*Stored data entries*.

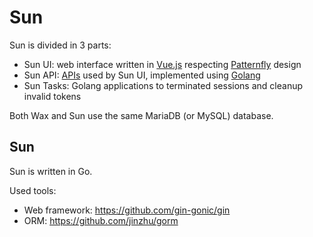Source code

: # Sun

Sun is divided in 3 parts:

- Sun UI: web interface written in [Vue.js](https://vuejs.org/) respecting [Patternfly](http://www.patternfly.org) design
- Sun API: [APIs](https://documenter.getpostman.com/view/3364668/icaro/7LjC4mU) used by Sun UI, implemented using [Golang ](https://golang.org/)
- Sun Tasks: Golang applications to terminated sessions and cleanup invalid tokens

Both Wax and Sun use the same MariaDB (or MySQL) database.

## Sun

Sun is written in Go.

Used tools:

- Web framework: https://github.com/gin-gonic/gin
- ORM: https://github.com/jinzhu/gorm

*The task*.
Nothing but the lines from the one holding "- Web framework: https://github.com/gin-gonic/gin" through the last line of the data may be output, and each must match exactly.

*Answer section*.
- Web framework: https://github.com/gin-gonic/gin
- ORM: https://github.com/jinzhu/gorm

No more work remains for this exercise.